While a lessor’s ability to recover its leased equipment is critical, if the lessee can no longer pay, the value of such used equipment — especially if it hasn’t been adequately maintained during the lessee’s financial deterioration and/or if market conditions have weakened — may have declined substantially. In a case like this, a lessor may want to work creatively with the debtor-lessee and its advisors to maximize the lessor’s recovery, even if this means consensually restructuring the lease for the debtor-lessee or a buyer of the debtor-lessee. The following will help to shed light on which party may have leverage when lease financing encounters distress.

Turning now to how a secured creditor fares in contrast to a lessor in a “true lease,” a secured creditor’s remedies are limited to seeking “adequate protection” payments for the debtor’s use of its collateral or, if adequate protection cannot be provided, relief from the automatic stay in bankruptcy to take possession of the equipment. Notably, the debtor is not obligated to make adequate protection payments in the full amount of regular payments under the financing agreement and, prior to the confirmation of a Chapter 11 plan, is not obligated to make any payments on the creditor’s pre-petition claim.

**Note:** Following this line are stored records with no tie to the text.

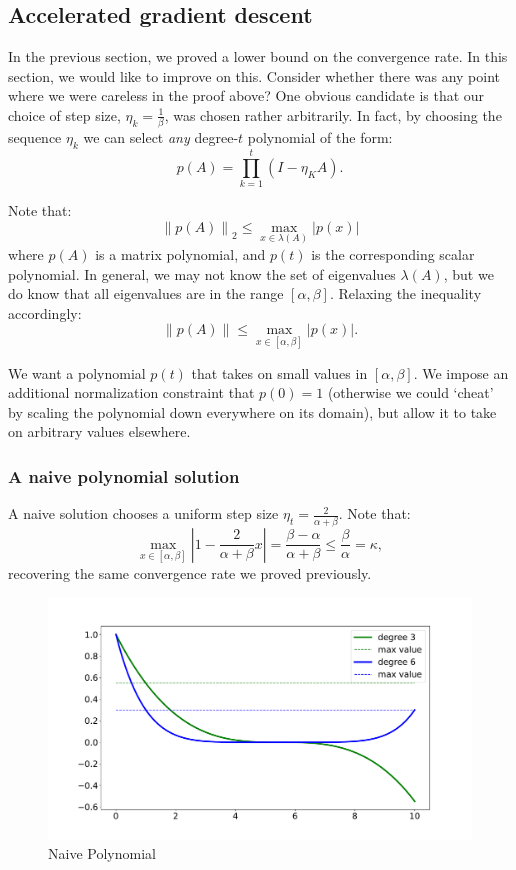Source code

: \subsection{Accelerated gradient descent}
In the previous section, we proved a lower bound on the convergence rate. In this section, we would like to improve on this. Consider whether there was any point where we were careless in the proof above? One obvious candidate is that our choice of step size, $\eta_k = \frac{1}{\beta}$, was chosen rather arbitrarily. In fact, by choosing the sequence $\eta_k$ we can select \textit{any} degree-$t$ polynomial of the form:
\[
p(A) = \prod_{k=1}^t \left(I - \eta_K A\right).
\]

Note that:
\begin{equation*}
\left\|p(A)\right\|_2 \leq \max_{x \in \lambda(A)} \left|p(x)\right|
\end{equation*}
where $p(A)$ is a matrix polynomial, and $p(t)$ is the corresponding scalar polynomial. In general, we may not know the set of eigenvalues $\lambda(A)$, but we do know that all eigenvalues are in the range $[\alpha, \beta]$. Relaxing the inequality accordingly:
\begin{equation*}
\left\|p(A)\right\| \leq \max_{x \in [\alpha, \beta]} \left|p(x)\right|.
\end{equation*}

We want a polynomial $p(t)$ that takes on small values in $[\alpha, \beta]$. We impose an additional normalization constraint that $p(0) = 1$ (otherwise we could `cheat' by scaling the polynomial down everywhere on its domain), but allow it to take on arbitrary values elsewhere.

\subsubsection{A naive polynomial solution}
A naive solution chooses a uniform step size $\eta_t = \frac{2}{\alpha + \beta}$. Note that:
\[
\max_{x \in [\alpha, \beta]} \left|1 - \frac{2}{\alpha + \beta} x\right| = \frac{\beta - \alpha}{\alpha + \beta} \leq \frac{\beta}{\alpha} = \kappa,
\]
recovering the same convergence rate we proved previously.
\begin{figure}[h]
\includegraphics[width=15cm]{figures/lecture6-naive_polynome.pdf}
\centering
\caption{Naive Polynomial}
\label{naive_p}
\end{figure}


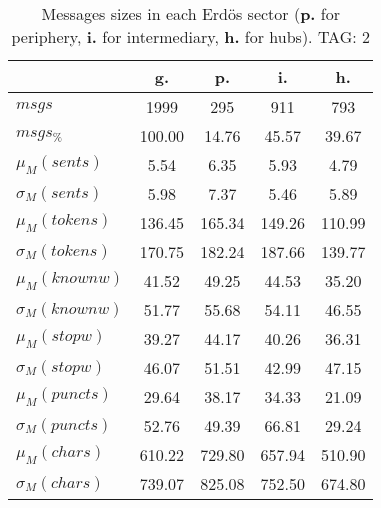 \begin{table}[h!]
\begin{center}
\begin{tabular}{| l | c | c | c | c |}\hline
 & g. & p. & i. & h. \\\hline
$msgs$ & 1999  & 295  & 911  & 793 \\\hline
$msgs_{\%}$ & 100.00  & 14.76  & 45.57  & 39.67 \\\hline
$\mu_M(sents)$ & 5.54  & 6.35  & 5.93  & 4.79 \\\hline
$\sigma_M(sents)$ & 5.98  & 7.37  & 5.46  & 5.89 \\\hline
$\mu_M(tokens)$ & 136.45  & 165.34  & 149.26  & 110.99 \\\hline
$\sigma_M(tokens)$ & 170.75  & 182.24  & 187.66  & 139.77 \\\hline
$\mu_M(knownw)$ & 41.52  & 49.25  & 44.53  & 35.20 \\\hline
$\sigma_M(knownw)$ & 51.77  & 55.68  & 54.11  & 46.55 \\\hline
$\mu_M(stopw)$ & 39.27  & 44.17  & 40.26  & 36.31 \\\hline
$\sigma_M(stopw)$ & 46.07  & 51.51  & 42.99  & 47.15 \\\hline
$\mu_M(puncts)$ & 29.64  & 38.17  & 34.33  & 21.09 \\\hline
$\sigma_M(puncts)$ & 52.76  & 49.39  & 66.81  & 29.24 \\\hline
$\mu_M(chars)$ & 610.22  & 729.80  & 657.94  & 510.90 \\\hline
$\sigma_M(chars)$ & 739.07  & 825.08  & 752.50  & 674.80 \\\hline
\end{tabular}
\caption{Messages sizes in each Erd\"os sector ({{\bf p.}} for periphery, {{\bf i.}} for intermediary, {{\bf h.}} for hubs). TAG: 2}
\end{center}
\end{table}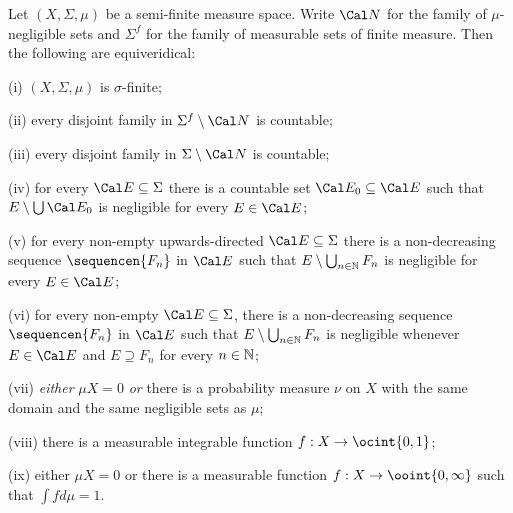  Let $(X,\Sigma,\mu)$ be a semi-finite 
measure space.   Write $\Cal N$ for the family of $\mu$-negligible sets 
and $\Sigma^f$ for the family of measurable sets of finite measure. 
Then the following are equiveridical: 
      
(i) $(X,\Sigma,\mu)$ is $\sigma$-finite; 
      
(ii) every disjoint family in $\Sigma^f\setminus\Cal N$ is countable; 
      
(iii) every disjoint family in $\Sigma\setminus\Cal N$ is countable; 
      
(iv) for every $\Cal E\subseteq\Sigma$ there is a countable set 
$\Cal E_0\subseteq\Cal E$ such that $E\setminus\bigcup\Cal E_0$ is 
negligible for every $E\in\Cal E$; 
      
(v) for every non-empty upwards-directed $\Cal E\subseteq\Sigma$ there 
is a non-decreasing sequence $\sequencen{F_n}$ in $\Cal E$ such that 
$E\setminus\bigcup_{n\in\Bbb N}F_n$ is negligible for every 
$E\in\Cal E$; 
      
(vi) for every non-empty $\Cal E\subseteq\Sigma$, there is a 
non-decreasing sequence $\sequencen{F_n}$ in $\Cal E$ such that 
$E\setminus\bigcup_{n\in\Bbb N}F_n$ is negligible whenever $E\in\Cal E$ 
and $E\supseteq F_n$ for every $n\in\Bbb N$; 
      
(vii) {\it either} $\mu X=0$ {\it or} there is a probability measure 
$\nu$ on $X$ with the same domain and the same negligible sets as $\mu$; 
      
(viii) there is a measurable integrable function $f:X\to\ocint{0,1}$; 
      
(ix) either $\mu X=0$ or there is a measurable function 
$f:X\to\ooint{0,\infty}$ such that $\int fd\mu=1$. 
      
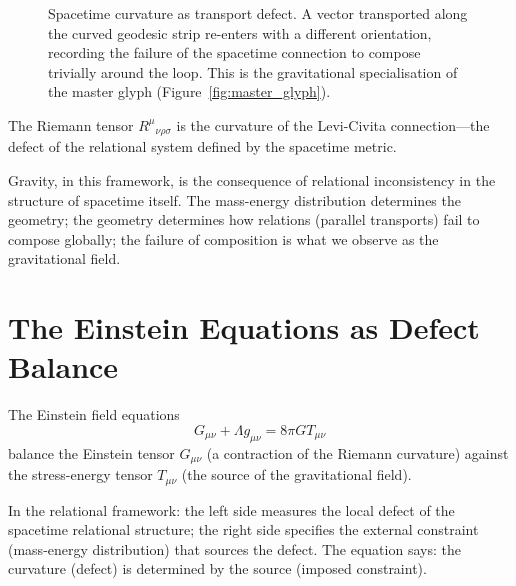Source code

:\documentclass[12pt,a4paper,openany]{book}
\theoremstyle{plain}
\theoremstyle{definition}
\theoremstyle{remark}
\begin{document}
\begin{figure}[h]
\centering
{}
\caption[GR transport glyph, Chapter~10: general relativity]{Spacetime curvature as transport defect. A vector transported along the curved geodesic strip re-enters with a different orientation, recording the failure of the spacetime connection to compose trivially around the loop. This is the gravitational specialisation of the master glyph (Figure~\ref{fig:master_glyph}).}
\label{fig:glyph_gr}
\end{figure}

The Riemann tensor $R^\mu{}_{\nu\rho\sigma}$ is the curvature of the Levi-Civita connection---the defect of the relational system defined by the spacetime metric.

Gravity, in this framework, is the consequence of relational inconsistency in the structure of spacetime itself. The mass-energy distribution determines the geometry; the geometry determines how relations (parallel transports) fail to compose globally; the failure of composition is what we observe as the gravitational field.

\section{The Einstein Equations as Defect Balance}

The Einstein field equations
\[
G_{\mu\nu} + \Lambda g_{\mu\nu} = 8\pi G T_{\mu\nu}
\]
balance the Einstein tensor $G_{\mu\nu}$ (a contraction of the Riemann curvature) against the stress-energy tensor $T_{\mu\nu}$ (the source of the gravitational field).

In the relational framework: the left side measures the local defect of the spacetime relational structure; the right side specifies the external constraint (mass-energy distribution) that sources the defect. The equation says: the curvature (defect) is determined by the source (imposed constraint).
\end{document}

Instead, the bankruptcy code only requires the debtor to provide payments to compensate the secured creditor for the “depreciation” of the creditor’s collateral caused by the debtor’s use, which can be an elusive concept and subject to disagreement. Although the debtor has the burden of proof to show the secured creditor is “adequately protected,” this may not be a difficult burden to meet concerning equipment that does not depreciate quickly.

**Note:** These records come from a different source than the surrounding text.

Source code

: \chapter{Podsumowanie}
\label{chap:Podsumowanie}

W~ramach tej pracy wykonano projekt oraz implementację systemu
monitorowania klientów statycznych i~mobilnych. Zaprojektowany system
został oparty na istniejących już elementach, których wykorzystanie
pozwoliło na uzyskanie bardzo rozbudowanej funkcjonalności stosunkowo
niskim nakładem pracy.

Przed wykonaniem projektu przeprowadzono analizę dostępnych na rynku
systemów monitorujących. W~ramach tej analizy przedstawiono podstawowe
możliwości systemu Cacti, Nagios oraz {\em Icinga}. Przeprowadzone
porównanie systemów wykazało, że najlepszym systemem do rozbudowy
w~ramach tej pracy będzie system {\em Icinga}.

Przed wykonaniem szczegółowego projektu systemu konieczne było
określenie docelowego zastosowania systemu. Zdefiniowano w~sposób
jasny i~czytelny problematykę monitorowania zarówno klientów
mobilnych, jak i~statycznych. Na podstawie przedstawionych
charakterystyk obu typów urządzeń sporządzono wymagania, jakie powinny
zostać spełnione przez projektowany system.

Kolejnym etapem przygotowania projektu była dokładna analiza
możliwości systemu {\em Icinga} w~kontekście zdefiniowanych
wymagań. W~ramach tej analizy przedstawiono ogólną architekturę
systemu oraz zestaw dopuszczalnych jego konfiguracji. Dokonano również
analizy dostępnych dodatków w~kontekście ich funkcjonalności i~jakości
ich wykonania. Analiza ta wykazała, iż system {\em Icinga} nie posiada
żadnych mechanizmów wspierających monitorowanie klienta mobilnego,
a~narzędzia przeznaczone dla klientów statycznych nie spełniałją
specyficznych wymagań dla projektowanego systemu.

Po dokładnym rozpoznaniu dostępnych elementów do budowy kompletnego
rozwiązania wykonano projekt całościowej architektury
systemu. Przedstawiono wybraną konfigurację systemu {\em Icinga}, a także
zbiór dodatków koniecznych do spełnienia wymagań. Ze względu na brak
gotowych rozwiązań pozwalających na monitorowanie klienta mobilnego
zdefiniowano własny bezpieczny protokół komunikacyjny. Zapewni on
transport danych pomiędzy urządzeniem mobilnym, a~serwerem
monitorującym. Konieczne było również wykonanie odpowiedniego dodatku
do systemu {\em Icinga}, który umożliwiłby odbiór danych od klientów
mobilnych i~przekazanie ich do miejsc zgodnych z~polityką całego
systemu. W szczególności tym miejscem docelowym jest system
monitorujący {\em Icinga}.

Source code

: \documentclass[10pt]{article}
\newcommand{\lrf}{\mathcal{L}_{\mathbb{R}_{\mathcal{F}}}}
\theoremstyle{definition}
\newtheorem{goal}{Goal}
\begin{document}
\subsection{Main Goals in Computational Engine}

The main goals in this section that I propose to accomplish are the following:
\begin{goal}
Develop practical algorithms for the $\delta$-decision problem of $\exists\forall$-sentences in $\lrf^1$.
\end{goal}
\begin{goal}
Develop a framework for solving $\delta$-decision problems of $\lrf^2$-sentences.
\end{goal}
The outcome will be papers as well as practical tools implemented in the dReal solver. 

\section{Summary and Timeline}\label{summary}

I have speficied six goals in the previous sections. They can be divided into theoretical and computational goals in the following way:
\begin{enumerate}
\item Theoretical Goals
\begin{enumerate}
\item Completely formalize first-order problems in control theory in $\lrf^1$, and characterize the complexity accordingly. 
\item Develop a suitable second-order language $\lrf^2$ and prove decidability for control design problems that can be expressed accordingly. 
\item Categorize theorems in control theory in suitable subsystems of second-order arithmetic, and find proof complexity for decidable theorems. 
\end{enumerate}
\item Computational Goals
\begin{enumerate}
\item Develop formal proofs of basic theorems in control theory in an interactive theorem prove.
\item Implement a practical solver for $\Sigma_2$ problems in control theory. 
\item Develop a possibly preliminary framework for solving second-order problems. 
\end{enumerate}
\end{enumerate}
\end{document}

Furthermore, a creditor deemed “oversecured” may not receive any adequate protection payments. Thus, hearings on “stay relief” motions often become battles of valuation experts in which the secured creditor must walk a fine line between demonstrating how the debtor caused the decline in the value of its otherwise valuable collateral and avoiding a low collateral valuation, which the debtor may later use to “cram down” the secured creditor’s claim under a Chapter 11 plan.6

A secured creditor also may seek relief from the automatic stay if the creditor can demonstrate the collateral contains “no equity” and is not necessary to an effective reorganization.However, during the early stages of a Chapter 11 case, courts are likely to give the debtor the benefit of doubt in overcoming a secured creditor’s arguments that the creditor’s collateral is not necessary to an effective organization.

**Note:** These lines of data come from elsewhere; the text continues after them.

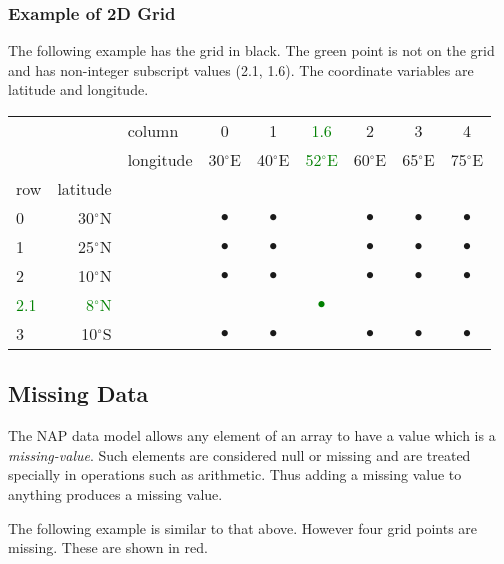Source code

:   \subsubsection{
    \label{ex2dgrid}Example of 2D Grid
  }

  \par The following example has the grid in black. The green point is not
  on the grid and has non-integer subscript values (2.1, 1.6). The
  coordinate variables are latitude and longitude.

    \begin{tabular}{|lrl|cccccc|}
      \hline 
         & 
         & 
        column & 
        0 & 
        1 & 
	\textcolor{green}{1.6}
         & 
        2 & 
        3 & 
        4
      \\
         & 
         & 
        longitude & 
        30$^{\circ}$E & 
        40$^{\circ}$E & 
	\textcolor{green}{52$^{\circ}$E}
         & 
        60$^{\circ}$E & 
        65$^{\circ}$E & 
        75$^{\circ}$E
      \\
        row & 
        latitude
         & 
         & 
         & 
         & 
         & 
         & 
         & 
      \\
      \hline 
        0 & 
        30$^{\circ}$N & 
         & 
        $\bullet$ & 
        $\bullet$ & 
         & 
        $\bullet$ & 
        $\bullet$ & 
        $\bullet$
      \\
        1 & 
        25$^{\circ}$N & 
         & 
        $\bullet$ & 
        $\bullet$ & 
         & 
        $\bullet$ & 
        $\bullet$ & 
        $\bullet$ 
      \\
        2 & 
        10$^{\circ}$N & 
         & 
        $\bullet$ & 
        $\bullet$ & 
         & 
        $\bullet$ & 
        $\bullet$ & 
        $\bullet$ 
      \\
	\textcolor{green}{2.1}
         & 
	\textcolor{green}{8$^{\circ}$N}
         & 
         & 
         & 
         & 
\textcolor{green}{$\bullet$}
         & 
         & 
         & 
      \\
        3 & 
        10$^{\circ}$S & 
         & 
        $\bullet$ & 
        $\bullet$ & 
         & 
        $\bullet$ & 
        $\bullet$ & 
        $\bullet$
      \\
      \hline 
\end{tabular}

  \subsection{
    \label{Missing}Missing Data
  }
The NAP data model allows any element of an array to have a
  value which is a 
  \textit{missing-value}. Such elements are considered null or missing
  and are treated specially in operations such as arithmetic. Thus
  adding a missing value to anything produces a missing value.
  \par The following example is similar to that above. However four grid
  points are missing. These are shown in red.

Notably, a secured creditor awarded adequate protection payments in an amount lower than regular loan payments may not be able to increase the amount of such payments prior to the confirmation of a Chapter 11 plan. A secured creditor that finds itself bound by an adequate protection order in a protracted case, in which the debtor appears incapable of forming a reorganization plan, should consider alternative strategies for forcing the debtor to release the creditor’s collateral. Such strategies may include filing a motion for dismissal of the Chapter 11 case, conversion to Chapter 7 or the appointment of a Chapter 11 trustee or examiner.

While the bankruptcy code creates significant disparity in the treatment of lessors and financiers of equipment, both lessors and financiers should take an active role in their customers’ Chapter 11 cases early on to determine the best strategy for maximizing their recovery.

Even when a bankruptcy proceeding has not been initiated, the decisions of a distressed lessee or secured debt borrower, as well as its lessor or secured lender, are made “in the shadow of bankruptcy,” with all parties measuring the distance to bankruptcy, and whether they would be better off in a proceeding. It is often said that “bankruptcy is a better sword than a shield.” •

  1. UCC §1-203

  2. Bankruptcy Code §365(d)(5)

  3. Bankruptcy Code §503(b)

  4. Bankruptcy Code §365(d)(2)

  5. Bankruptcy Code §365(f).

  6. Bankruptcy Code §1129(b)

  7. Bankruptcy Code §362(d)


Inez M. Markovich is a partner in the Philadelphia office of the law firm of McCarter & English, LLP. Howard Brod Brownstein is president of The Brownstein Corporation, a turnaround management firm in Conshohocken, PA.